I've written a program, SliderPrep, that will take aligned DNA sequences and create the input file for DNA Slider. It creates a list of polymorphisms and fixed differences, classified as synonymous, non-coding, or amino acid replacement variation.
Download the appropriate version and put it in the same folder as your data files.
Create a file with your aligned sequences in FASTA or PIR format. The nucleotides can be in upper or lower case, and you may use ambiguity codes. The outgroup sequence must be the first one in the file.
Then at the first line of the file, put two numbers: the number of exons, a space, then the "codon start" of the coding sequence. The codon start is 1, 2, or 3; it is the position in the coding sequence of the first base of the first complete codon. If you are using sequences from GenBank, you can get this information from the GenBank entry for the outgroup sequence. For example, the GenBank entry for accession number AY864503 contains these features:
CDS join(<1..15,85..290,350..650,974..>1938) /gene="Hum" /codon_start=2
If it were your outgroup, the first line of your data file would read "4 2". There are four exons (1-15, 85-290, 350-650 and 974-1938), and the first complete codon starts at position 2.

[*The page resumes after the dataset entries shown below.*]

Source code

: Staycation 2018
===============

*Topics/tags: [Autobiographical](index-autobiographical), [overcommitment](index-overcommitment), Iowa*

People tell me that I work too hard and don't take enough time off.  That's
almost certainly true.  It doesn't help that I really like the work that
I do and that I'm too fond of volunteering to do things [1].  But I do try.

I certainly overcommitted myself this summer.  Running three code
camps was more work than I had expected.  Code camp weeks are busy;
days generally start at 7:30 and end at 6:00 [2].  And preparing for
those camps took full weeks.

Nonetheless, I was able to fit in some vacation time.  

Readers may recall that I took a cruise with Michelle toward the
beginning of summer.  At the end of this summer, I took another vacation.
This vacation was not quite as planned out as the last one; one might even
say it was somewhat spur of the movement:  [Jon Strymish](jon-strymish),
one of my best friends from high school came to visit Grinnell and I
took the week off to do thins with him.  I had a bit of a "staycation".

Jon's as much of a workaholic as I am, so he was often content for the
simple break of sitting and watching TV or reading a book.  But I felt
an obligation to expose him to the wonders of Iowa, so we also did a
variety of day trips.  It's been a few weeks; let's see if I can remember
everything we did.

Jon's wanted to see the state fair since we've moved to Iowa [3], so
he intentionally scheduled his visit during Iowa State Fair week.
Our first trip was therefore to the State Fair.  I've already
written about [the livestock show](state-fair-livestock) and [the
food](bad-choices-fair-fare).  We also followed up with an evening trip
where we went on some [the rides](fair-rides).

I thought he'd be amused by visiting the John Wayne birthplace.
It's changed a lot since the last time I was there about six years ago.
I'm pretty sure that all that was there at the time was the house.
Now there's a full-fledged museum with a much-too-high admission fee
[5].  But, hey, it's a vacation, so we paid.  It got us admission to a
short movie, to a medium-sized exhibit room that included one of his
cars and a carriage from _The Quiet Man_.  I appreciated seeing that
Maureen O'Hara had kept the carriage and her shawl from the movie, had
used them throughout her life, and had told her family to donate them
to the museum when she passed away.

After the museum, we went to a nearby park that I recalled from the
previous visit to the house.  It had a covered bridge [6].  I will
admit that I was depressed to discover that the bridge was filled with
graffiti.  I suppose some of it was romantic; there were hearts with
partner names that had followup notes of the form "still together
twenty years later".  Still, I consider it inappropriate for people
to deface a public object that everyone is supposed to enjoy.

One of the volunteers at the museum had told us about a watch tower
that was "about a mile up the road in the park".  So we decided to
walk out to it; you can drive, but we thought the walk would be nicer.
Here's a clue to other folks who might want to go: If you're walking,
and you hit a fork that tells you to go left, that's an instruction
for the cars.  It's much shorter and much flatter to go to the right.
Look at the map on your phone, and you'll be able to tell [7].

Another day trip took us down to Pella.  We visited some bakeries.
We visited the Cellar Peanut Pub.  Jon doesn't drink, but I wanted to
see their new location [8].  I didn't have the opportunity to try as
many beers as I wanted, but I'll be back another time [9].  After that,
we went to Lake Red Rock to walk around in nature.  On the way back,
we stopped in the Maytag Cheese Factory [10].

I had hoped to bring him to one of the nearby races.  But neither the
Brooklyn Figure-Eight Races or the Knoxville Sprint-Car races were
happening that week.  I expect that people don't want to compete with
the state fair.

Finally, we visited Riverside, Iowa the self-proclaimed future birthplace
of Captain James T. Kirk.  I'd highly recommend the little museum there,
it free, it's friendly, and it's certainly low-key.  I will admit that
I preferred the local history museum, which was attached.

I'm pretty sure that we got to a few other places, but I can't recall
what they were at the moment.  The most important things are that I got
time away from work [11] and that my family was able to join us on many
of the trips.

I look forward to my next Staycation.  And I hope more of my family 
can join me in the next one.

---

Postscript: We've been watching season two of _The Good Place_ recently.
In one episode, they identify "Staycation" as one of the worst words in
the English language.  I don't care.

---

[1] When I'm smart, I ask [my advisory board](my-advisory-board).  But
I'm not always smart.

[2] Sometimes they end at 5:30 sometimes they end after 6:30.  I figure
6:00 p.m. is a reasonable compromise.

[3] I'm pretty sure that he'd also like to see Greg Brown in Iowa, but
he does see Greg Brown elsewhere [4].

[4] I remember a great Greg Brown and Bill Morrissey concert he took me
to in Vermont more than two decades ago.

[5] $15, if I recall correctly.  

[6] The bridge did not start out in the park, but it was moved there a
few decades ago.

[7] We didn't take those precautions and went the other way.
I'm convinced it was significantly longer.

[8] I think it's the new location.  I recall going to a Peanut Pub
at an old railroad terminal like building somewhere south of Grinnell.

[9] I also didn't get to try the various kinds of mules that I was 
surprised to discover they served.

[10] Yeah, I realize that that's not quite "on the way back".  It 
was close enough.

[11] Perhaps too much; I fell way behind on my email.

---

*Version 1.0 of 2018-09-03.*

Next, add one line for each exon to your data file. The line should contain the starting and ending base for the exon, as seen in the outgroup sequence (ignoring gaps). For the above example, the top of the data file would look like this:
4 2 1 15 85 290 350 650 974 1938 >sim_hum CTTCAAGGACTATATGTAAGTGCCGCCCGTTCCAATTGACGTAATTCCCGTGCTAATCCTTGGAGAAATC
Look at the sample data set for another example.
If you are analyzing non-coding DNA, just put one line with "0 0" at the beginning of the file.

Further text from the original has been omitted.